LISD: Controversial textbooks don't prevent good education

Colored pencils, calculators and spiral notebooks are essentials when it comes to school supplies. Textbooks are another essential, and they'll be brand new for the upcoming school year. But on many report cards, the books are already getting an F.

"Very early on they started writing out the history of slavery," said Professor Lisa Mundey of the University of St. Thomas. "That's what generations of southerners learned, and they didn't really ever put it back in."

Critics say some of the new books downplay slavery as a cause of the Civil War, barely address racial segregation and don't even mention the Ku Klux Klan or Jim Crow laws.

Some professors say, as a result, students are graduating high school unprepared for college.

"What happens to blacks in the South and slavery, the beatings, the whippings. They're not prepared for that," said University of Houston professor Tyrone Tillery. "There is a visceral response on the part of students who take the U.S. history course."

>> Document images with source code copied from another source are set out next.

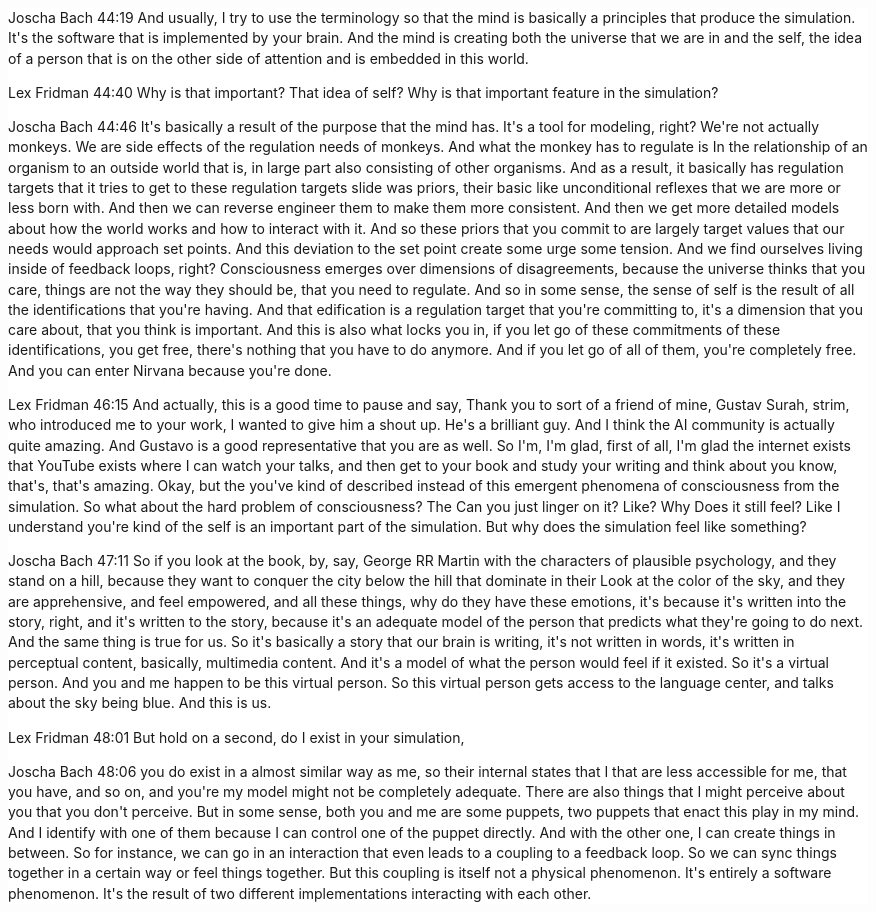 Joscha Bach 44:19
And usually, I try to use the terminology so that the mind is basically a principles that produce the simulation. It's the software that is implemented by your brain. And the mind is creating both the universe that we are in and the self, the idea of a person that is on the other side of attention and is embedded in this world.

Lex Fridman 44:40
Why is that important? That idea of self? Why is that important feature in the simulation?

Joscha Bach 44:46
It's basically a result of the purpose that the mind has. It's a tool for modeling, right? We're not actually monkeys. We are side effects of the regulation needs of monkeys. And what the monkey has to regulate is In the relationship of an organism to an outside world that is, in large part also consisting of other organisms. And as a result, it basically has regulation targets that it tries to get to these regulation targets slide was priors, their basic like unconditional reflexes that we are more or less born with. And then we can reverse engineer them to make them more consistent. And then we get more detailed models about how the world works and how to interact with it. And so these priors that you commit to are largely target values that our needs would approach set points. And this deviation to the set point create some urge some tension. And we find ourselves living inside of feedback loops, right? Consciousness emerges over dimensions of disagreements, because the universe thinks that you care, things are not the way they should be, that you need to regulate. And so in some sense, the sense of self is the result of all the identifications that you're having. And that edification is a regulation target that you're committing to, it's a dimension that you care about, that you think is important. And this is also what locks you in, if you let go of these commitments of these identifications, you get free, there's nothing that you have to do anymore. And if you let go of all of them, you're completely free. And you can enter Nirvana because you're done.

Lex Fridman 46:15
And actually, this is a good time to pause and say, Thank you to sort of a friend of mine, Gustav Surah, strim, who introduced me to your work, I wanted to give him a shout up. He's a brilliant guy. And I think the AI community is actually quite amazing. And Gustavo is a good representative that you are as well. So I'm, I'm glad, first of all, I'm glad the internet exists that YouTube exists where I can watch your talks, and then get to your book and study your writing and think about you know, that's, that's amazing. Okay, but the you've kind of described instead of this emergent phenomena of consciousness from the simulation. So what about the hard problem of consciousness? The Can you just linger on it? Like? Why Does it still feel? Like I understand you're kind of the self is an important part of the simulation. But why does the simulation feel like something?

Joscha Bach 47:11
So if you look at the book, by, say, George RR Martin with the characters of plausible psychology, and they stand on a hill, because they want to conquer the city below the hill that dominate in their Look at the color of the sky, and they are apprehensive, and feel empowered, and all these things, why do they have these emotions, it's because it's written into the story, right, and it's written to the story, because it's an adequate model of the person that predicts what they're going to do next. And the same thing is true for us. So it's basically a story that our brain is writing, it's not written in words, it's written in perceptual content, basically, multimedia content. And it's a model of what the person would feel if it existed. So it's a virtual person. And you and me happen to be this virtual person. So this virtual person gets access to the language center, and talks about the sky being blue. And this is us.

Lex Fridman 48:01
But hold on a second, do I exist in your simulation,

Joscha Bach 48:06
you do exist in a almost similar way as me, so their internal states that I that are less accessible for me, that you have, and so on, and you're my model might not be completely adequate. There are also things that I might perceive about you that you don't perceive. But in some sense, both you and me are some puppets, two puppets that enact this play in my mind. And I identify with one of them because I can control one of the puppet directly. And with the other one, I can create things in between. So for instance, we can go in an interaction that even leads to a coupling to a feedback loop. So we can sync things together in a certain way or feel things together. But this coupling is itself not a physical phenomenon. It's entirely a software phenomenon. It's the result of two different implementations interacting with each other.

The textbooks were selected last year by the State Board of Education. Chairwoman Donna Bahorich says the books are not biased.

"I have to take a look at the materials that we had to look at this past fall, and I frankly didn't see that," Bahorich said. "It's always a balancing act."

That balancing act is between the textbooks and other materials, like biographies and original documents.

"Our textbooks are an excellent resource but they are not the finality of what our students are going to learn," said Joni Rodela, Lubbock ISD's Social Studies Coordinator. "We try to pull in those documents, we try to pull in political cartoons of the era and as many first hand accounts as possible."

Rodela says she's confident students are getting a well-rounded education.

"The state of Texas is, rest assured, covering each and every one of these sensitive topics and sensitive issues, but we are also really looking at the process of creating a nation where we've gone from slavery to a nation where we have equal opportunity for all races," Rodela said.

The Texas Education Agency creates a list of approved textbooks that school districts must choose from. Those selected by LISD do discuss the actions of the KKK and the effects of Jim Crow laws.